● **Work instructions**
Lines below that include "profile" are the answer; copy each one.
........
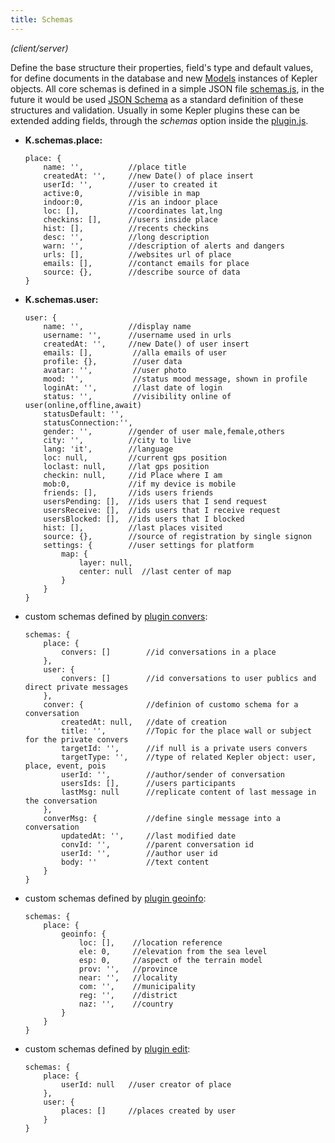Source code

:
```yaml
---
title: Schemas
---
```


*(client/server)*

Define the base structure their properties, field's type and default values, for define documents in the database and new [Models](models.html) instances of Kepler objects.
All core schemas is defined in a simple JSON file [schemas.js](https://github.com/Keplerjs/Kepler/tree/master/packages/core/modules/schemas.js), in the future it would be used [JSON Schema](https://json-schema.org/) as a standard definition of these structures and validation.
Usually in some Kepler plugins these can be extended adding fields, through the *schemas* option inside the [plugin.js](plugin-js.html). 

* **K.schemas.place:**
	```
	place: {
		name: '',	       //place title
		createdAt: '',	   //new Date() of place insert
		userId: '',	   	   //user to created it
		active:0,	       //visible in map
		indoor:0,		   //is an indoor place
		loc: [],		   //coordinates lat,lng
		checkins: [],	   //users inside place	
		hist: [],		   //recents checkins
		desc: '',		   //long description
		warn: '',          //description of alerts and dangers
		urls: [],	   	   //websites url of place
		emails: [],		   //contanct emails for place
		source: {},		   //describe source of data
	}
	```

* **K.schemas.user:**
	```
	user: {
		name: '',		   //display name	
		username: '',	   //username used in urls
		createdAt: '',	   //new Date() of user insert
		emails: [], 		//alla emails of user
		profile: {},		//user data
		avatar: '',		    //user photo
		mood: '',		    //status mood message, shown in profile
		loginAt: '',	    //last date of login
		status: '',         //visibility online of user(online,offline,await)
		statusDefault: '',  
		statusConnection:'',
		gender: '',        //gender of user male,female,others
		city: '',          //city to live
		lang: 'it',        //language
		loc: null,		   //current gps position
		loclast: null,	   //lat gps position
		checkin: null,	   //id Place where I am
		mob:0,			   //if my device is mobile
		friends: [],	   //ids users friends
		usersPending: [],  //ids users that I send request
		usersReceive: [],  //ids users that I receive request
		usersBlocked: [],  //ids users that I blocked
		hist: [],		   //last places visited
		source: {},		   //source of registration by single signon		
		settings: {        //user settings for platform
			map: {
				layer: null,
				center: null  //last center of map
			}
		}
	}
	```

* custom schemas defined by [plugin convers](https://github.com/Keplerjs/Kepler/blob/master/packages/convers/plugin.js):
	```
	schemas: {
		place: {
			convers: []        //id conversations in a place
		},
		user: {
			convers: []        //id conversations to user publics and direct private messages
		},
		conver: {              //definion of customo schema for a conversation 
			createdAt: null,   //date of creation
			title: '',         //Topic for the place wall or subject for the private convers
			targetId: '',      //if null is a private users convers		
			targetType: '',    //type of related Kepler object: user, place, event, pois		
			userId: '',        //author/sender of conversation		
			usersIds: [],      //users participants
			lastMsg: null      //replicate content of last message in the conversation
		},
		converMsg: {           //define single message into a conversation
			updatedAt: '',     //last modified date
			convId: '',        //parent conversation id
			userId: '',        //author user id 
			body: ''           //text content
		}
	}
	```

* custom schemas defined by [plugin geoinfo](https://github.com/Keplerjs/Kepler/blob/master/packages/geoinfo/plugin.js):
	```
	schemas: {
		place: {
			geoinfo: {
				loc: [],	//location reference
				ele: 0,	    //elevation from the sea level
				esp: 0,     //aspect of the terrain model
				prov: '',	//province
				near: '',	//locality
				com: '',	//municipality
				reg: '',	//district
				naz: '',	//country
			}
		}
	}
	```

* custom schemas defined by [plugin edit](https://github.com/Keplerjs/Kepler/blob/master/packages/edit/plugin.js):
	```
	schemas: {
		place: {
			userId: null   //user creator of place
		},
		user: {
			places: []	   //places created by user
		}
	}
	```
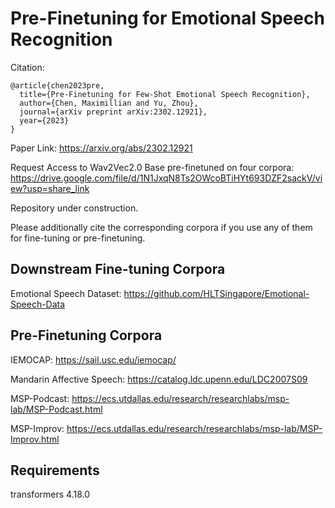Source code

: # Pre-Finetuning for Emotional Speech Recognition

Citation:

```
@article{chen2023pre,
  title={Pre-Finetuning for Few-Shot Emotional Speech Recognition},
  author={Chen, Maximillian and Yu, Zhou},
  journal={arXiv preprint arXiv:2302.12921},
  year={2023}
}
```

Paper Link: https://arxiv.org/abs/2302.12921

Request Access to Wav2Vec2.0 Base pre-finetuned on four corpora: https://drive.google.com/file/d/1N1JxqN8Ts2OWcoBTiHYt693DZF2sackV/view?usp=share_link

Repository under construction.

Please additionally cite the corresponding corpora if you use any of them for fine-tuning or pre-finetuning.

## Downstream Fine-tuning Corpora

Emotional Speech Dataset: https://github.com/HLTSingapore/Emotional-Speech-Data

## Pre-Finetuning Corpora

IEMOCAP: https://sail.usc.edu/iemocap/

Mandarin Affective Speech: https://catalog.ldc.upenn.edu/LDC2007S09

MSP-Podcast: https://ecs.utdallas.edu/research/researchlabs/msp-lab/MSP-Podcast.html

MSP-Improv: https://ecs.utdallas.edu/research/researchlabs/msp-lab/MSP-Improv.html

## Requirements

transformers 4.18.0
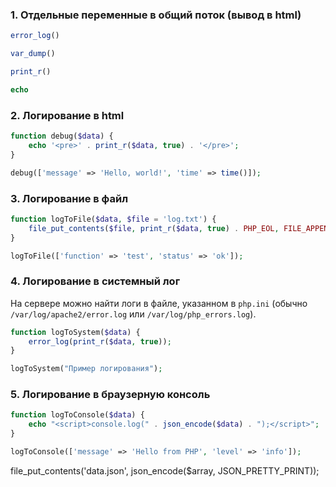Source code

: ### 1. Отдельные переменные в общий поток (вывод в html)
```php
error_log()

var_dump()

print_r()

echo
```

### 2. Логирование в html
```php
function debug($data) {
    echo '<pre>' . print_r($data, true) . '</pre>';
}

debug(['message' => 'Hello, world!', 'time' => time()]);
```

### 3. Логирование в файл
```php
function logToFile($data, $file = 'log.txt') {
    file_put_contents($file, print_r($data, true) . PHP_EOL, FILE_APPEND);
}

logToFile(['function' => 'test', 'status' => 'ok']);
```

### 4. Логирование в системный лог
На сервере можно найти логи в файле, указанном в `php.ini` (обычно `/var/log/apache2/error.log` или `/var/log/php_errors.log`).

```php
function logToSystem($data) {
    error_log(print_r($data, true));
}

logToSystem("Пример логирования");
```

### 5. Логирование в браузерную консоль
```php
function logToConsole($data) {
    echo "<script>console.log(" . json_encode($data) . ");</script>";
}

logToConsole(['message' => 'Hello from PHP', 'level' => 'info']);
```



file_put_contents('data.json', json_encode($array, JSON_PRETTY_PRINT));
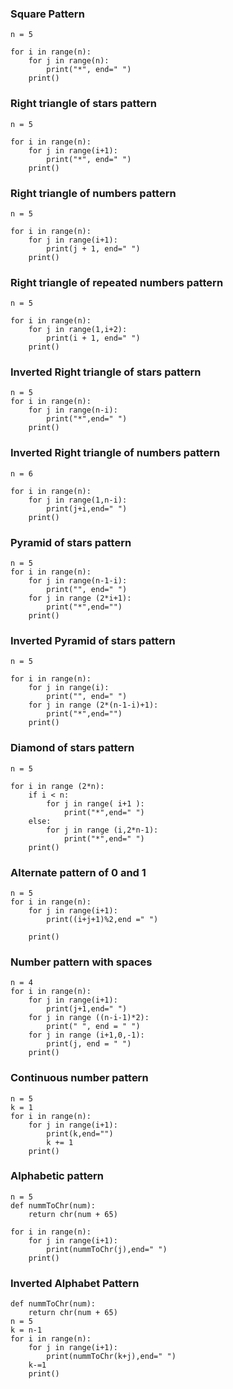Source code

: ### Square Pattern
```
n = 5

for i in range(n):
    for j in range(n):
        print("*", end=" ")
    print()
```

### Right triangle of stars pattern

```
n = 5 

for i in range(n):
    for j in range(i+1):
        print("*", end=" ")
    print()     
```

### Right triangle of numbers pattern

```
n = 5 

for i in range(n):
    for j in range(i+1):
        print(j + 1, end=" ")
    print()     

```

### Right triangle of repeated numbers pattern

```
n = 5 

for i in range(n):
    for j in range(1,i+2):
        print(i + 1, end=" ")
    print()    
```

### Inverted Right triangle of stars pattern


```
n = 5 
for i in range(n):
    for j in range(n-i):
        print("*",end=" ")
    print()
```

### Inverted Right triangle of numbers pattern


```
n = 6

for i in range(n):
    for j in range(1,n-i):
        print(j+i,end=" ")
    print()
```
### Pyramid of stars pattern

```
n = 5
for i in range(n):
    for j in range(n-1-i):
        print("", end=" ")
    for j in range (2*i+1):
        print("*",end="")
    print()
```

### Inverted Pyramid of stars pattern

```
n = 5

for i in range(n):
    for j in range(i):
        print("", end=" ")
    for j in range (2*(n-1-i)+1):
        print("*",end="")
    print()
```

### Diamond of stars pattern

```
n = 5 

for i in range (2*n):
    if i < n:
        for j in range( i+1 ):
            print("*",end=" ")
    else:
        for j in range (i,2*n-1):
            print("*",end=" ")
    print() 
```

### Alternate pattern of 0 and 1

```
n = 5 
for i in range(n):
    for j in range(i+1):
        print((i+j+1)%2,end =" ")

    print()
```

### Number pattern with spaces

```
n = 4 
for i in range(n):
    for j in range(i+1):
        print(j+1,end=" ")
    for j in range ((n-i-1)*2):
        print(" ", end = " ")
    for j in range (i+1,0,-1):
        print(j, end = " ")
    print()
```

### Continuous number pattern

```
n = 5
k = 1
for i in range(n):
    for j in range(i+1):
        print(k,end="")
        k += 1
    print()
```
### Alphabetic pattern

```
n = 5
def nummToChr(num):
    return chr(num + 65)

for i in range(n):
    for j in range(i+1):
        print(nummToChr(j),end=" ")
    print()        
```

### Inverted Alphabet Pattern

```
def nummToChr(num):
    return chr(num + 65)
n = 5
k = n-1 
for i in range(n):
    for j in range(i+1):
        print(nummToChr(k+j),end=" ")
    k-=1
    print()        
```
........
● **Task solution**
		profile: {},		//user data
		mood: '',		    //status mood message, shown in profile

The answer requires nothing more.